> Assigned task: For the data below, restate word for word only the lines from the line containing "Mandalia [UP, CS Hons]" through the line containing "Tshepiso Mokoena [Wits][ML][[Dissertation", both ends included.
** Task inputs follows **
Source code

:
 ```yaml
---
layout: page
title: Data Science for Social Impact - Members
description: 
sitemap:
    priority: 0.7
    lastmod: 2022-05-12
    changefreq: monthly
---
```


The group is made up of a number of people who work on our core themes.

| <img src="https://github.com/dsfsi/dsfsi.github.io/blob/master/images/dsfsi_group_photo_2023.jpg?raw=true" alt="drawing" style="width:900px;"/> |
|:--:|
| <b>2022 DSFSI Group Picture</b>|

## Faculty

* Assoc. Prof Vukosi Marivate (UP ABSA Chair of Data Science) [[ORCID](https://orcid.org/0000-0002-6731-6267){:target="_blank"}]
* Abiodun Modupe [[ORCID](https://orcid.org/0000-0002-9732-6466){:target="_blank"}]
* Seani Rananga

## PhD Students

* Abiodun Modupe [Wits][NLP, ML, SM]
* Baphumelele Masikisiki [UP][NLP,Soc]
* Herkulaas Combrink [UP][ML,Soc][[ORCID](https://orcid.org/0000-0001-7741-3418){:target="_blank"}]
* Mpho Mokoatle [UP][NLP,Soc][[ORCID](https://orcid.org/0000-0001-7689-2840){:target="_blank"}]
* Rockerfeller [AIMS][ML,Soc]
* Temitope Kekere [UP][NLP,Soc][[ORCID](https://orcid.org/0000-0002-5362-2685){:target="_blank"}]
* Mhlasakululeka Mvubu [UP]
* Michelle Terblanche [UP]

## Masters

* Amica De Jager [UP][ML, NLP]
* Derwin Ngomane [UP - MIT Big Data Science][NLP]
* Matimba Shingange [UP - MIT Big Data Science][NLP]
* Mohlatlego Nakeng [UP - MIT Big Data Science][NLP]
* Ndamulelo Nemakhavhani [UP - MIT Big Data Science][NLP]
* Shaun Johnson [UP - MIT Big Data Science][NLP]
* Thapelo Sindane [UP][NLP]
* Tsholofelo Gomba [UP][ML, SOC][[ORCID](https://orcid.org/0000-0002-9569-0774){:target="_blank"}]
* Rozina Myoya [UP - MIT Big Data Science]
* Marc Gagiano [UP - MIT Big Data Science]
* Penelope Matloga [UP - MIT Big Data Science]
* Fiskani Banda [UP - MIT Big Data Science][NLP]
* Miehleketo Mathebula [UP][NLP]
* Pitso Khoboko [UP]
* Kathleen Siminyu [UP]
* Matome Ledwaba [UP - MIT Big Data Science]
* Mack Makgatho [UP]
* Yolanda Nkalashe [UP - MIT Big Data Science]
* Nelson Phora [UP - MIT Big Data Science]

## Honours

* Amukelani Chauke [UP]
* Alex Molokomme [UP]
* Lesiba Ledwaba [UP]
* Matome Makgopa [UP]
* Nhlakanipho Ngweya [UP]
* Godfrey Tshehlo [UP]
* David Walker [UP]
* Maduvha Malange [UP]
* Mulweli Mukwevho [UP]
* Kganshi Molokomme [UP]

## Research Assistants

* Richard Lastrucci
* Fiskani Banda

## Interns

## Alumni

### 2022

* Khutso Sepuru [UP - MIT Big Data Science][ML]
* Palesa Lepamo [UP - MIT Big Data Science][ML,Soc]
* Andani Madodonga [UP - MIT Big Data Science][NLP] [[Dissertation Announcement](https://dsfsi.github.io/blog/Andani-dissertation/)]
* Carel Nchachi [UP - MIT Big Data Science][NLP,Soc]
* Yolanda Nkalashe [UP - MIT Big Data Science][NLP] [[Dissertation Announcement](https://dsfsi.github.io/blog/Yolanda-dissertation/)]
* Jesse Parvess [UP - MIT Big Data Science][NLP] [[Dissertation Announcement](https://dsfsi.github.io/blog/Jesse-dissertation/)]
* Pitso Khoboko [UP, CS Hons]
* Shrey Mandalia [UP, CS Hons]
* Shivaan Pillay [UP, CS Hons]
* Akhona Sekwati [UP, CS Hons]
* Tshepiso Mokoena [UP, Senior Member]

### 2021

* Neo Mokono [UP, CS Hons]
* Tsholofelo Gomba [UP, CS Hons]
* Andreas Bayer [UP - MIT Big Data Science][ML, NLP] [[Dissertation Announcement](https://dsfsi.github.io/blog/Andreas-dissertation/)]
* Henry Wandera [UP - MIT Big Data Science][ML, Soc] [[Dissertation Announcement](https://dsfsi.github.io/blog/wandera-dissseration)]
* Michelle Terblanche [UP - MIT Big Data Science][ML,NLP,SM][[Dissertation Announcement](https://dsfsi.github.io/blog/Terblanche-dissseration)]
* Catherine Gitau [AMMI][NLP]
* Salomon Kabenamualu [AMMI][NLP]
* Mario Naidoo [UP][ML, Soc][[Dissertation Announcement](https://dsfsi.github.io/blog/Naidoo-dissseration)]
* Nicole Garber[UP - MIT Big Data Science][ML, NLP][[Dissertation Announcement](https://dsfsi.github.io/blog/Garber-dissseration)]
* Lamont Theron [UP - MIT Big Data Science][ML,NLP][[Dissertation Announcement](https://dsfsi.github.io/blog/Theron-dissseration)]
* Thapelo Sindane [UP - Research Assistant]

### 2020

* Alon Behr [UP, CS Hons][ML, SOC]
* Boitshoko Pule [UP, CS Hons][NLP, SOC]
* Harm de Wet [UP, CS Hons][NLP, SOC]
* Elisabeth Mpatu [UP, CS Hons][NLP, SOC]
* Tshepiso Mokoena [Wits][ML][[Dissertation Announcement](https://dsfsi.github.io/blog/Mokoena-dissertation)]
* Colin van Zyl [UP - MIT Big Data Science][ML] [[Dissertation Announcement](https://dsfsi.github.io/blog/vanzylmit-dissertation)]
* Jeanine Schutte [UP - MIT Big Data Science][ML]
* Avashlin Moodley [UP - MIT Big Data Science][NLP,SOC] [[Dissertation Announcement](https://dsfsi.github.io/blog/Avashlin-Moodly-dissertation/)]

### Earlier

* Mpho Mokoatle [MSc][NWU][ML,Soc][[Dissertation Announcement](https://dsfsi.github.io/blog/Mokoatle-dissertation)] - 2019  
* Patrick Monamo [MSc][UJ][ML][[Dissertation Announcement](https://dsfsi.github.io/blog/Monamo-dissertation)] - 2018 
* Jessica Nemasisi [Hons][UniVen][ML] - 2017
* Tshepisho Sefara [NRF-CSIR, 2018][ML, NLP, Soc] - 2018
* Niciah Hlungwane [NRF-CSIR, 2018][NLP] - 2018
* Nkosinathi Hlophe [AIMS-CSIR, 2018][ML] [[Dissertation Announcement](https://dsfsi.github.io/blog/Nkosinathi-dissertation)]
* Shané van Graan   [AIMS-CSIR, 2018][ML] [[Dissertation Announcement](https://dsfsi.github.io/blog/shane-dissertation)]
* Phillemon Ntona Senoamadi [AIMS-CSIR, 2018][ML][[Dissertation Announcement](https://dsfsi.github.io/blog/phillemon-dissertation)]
** End of Task inputs **
> Exercise result:
* Shrey Mandalia [UP, CS Hons]
* Shivaan Pillay [UP, CS Hons]
* Akhona Sekwati [UP, CS Hons]
* Tshepiso Mokoena [UP, Senior Member]

### 2021

* Neo Mokono [UP, CS Hons]
* Tsholofelo Gomba [UP, CS Hons]
* Andreas Bayer [UP - MIT Big Data Science][ML, NLP] [[Dissertation Announcement](https://dsfsi.github.io/blog/Andreas-dissertation/)]
* Henry Wandera [UP - MIT Big Data Science][ML, Soc] [[Dissertation Announcement](https://dsfsi.github.io/blog/wandera-dissseration)]
* Michelle Terblanche [UP - MIT Big Data Science][ML,NLP,SM][[Dissertation Announcement](https://dsfsi.github.io/blog/Terblanche-dissseration)]
* Catherine Gitau [AMMI][NLP]
* Salomon Kabenamualu [AMMI][NLP]
* Mario Naidoo [UP][ML, Soc][[Dissertation Announcement](https://dsfsi.github.io/blog/Naidoo-dissseration)]
* Nicole Garber[UP - MIT Big Data Science][ML, NLP][[Dissertation Announcement](https://dsfsi.github.io/blog/Garber-dissseration)]
* Lamont Theron [UP - MIT Big Data Science][ML,NLP][[Dissertation Announcement](https://dsfsi.github.io/blog/Theron-dissseration)]
* Thapelo Sindane [UP - Research Assistant]

### 2020

* Alon Behr [UP, CS Hons][ML, SOC]
* Boitshoko Pule [UP, CS Hons][NLP, SOC]
* Harm de Wet [UP, CS Hons][NLP, SOC]
* Elisabeth Mpatu [UP, CS Hons][NLP, SOC]
* Tshepiso Mokoena [Wits][ML][[Dissertation Announcement](https://dsfsi.github.io/blog/Mokoena-dissertation)]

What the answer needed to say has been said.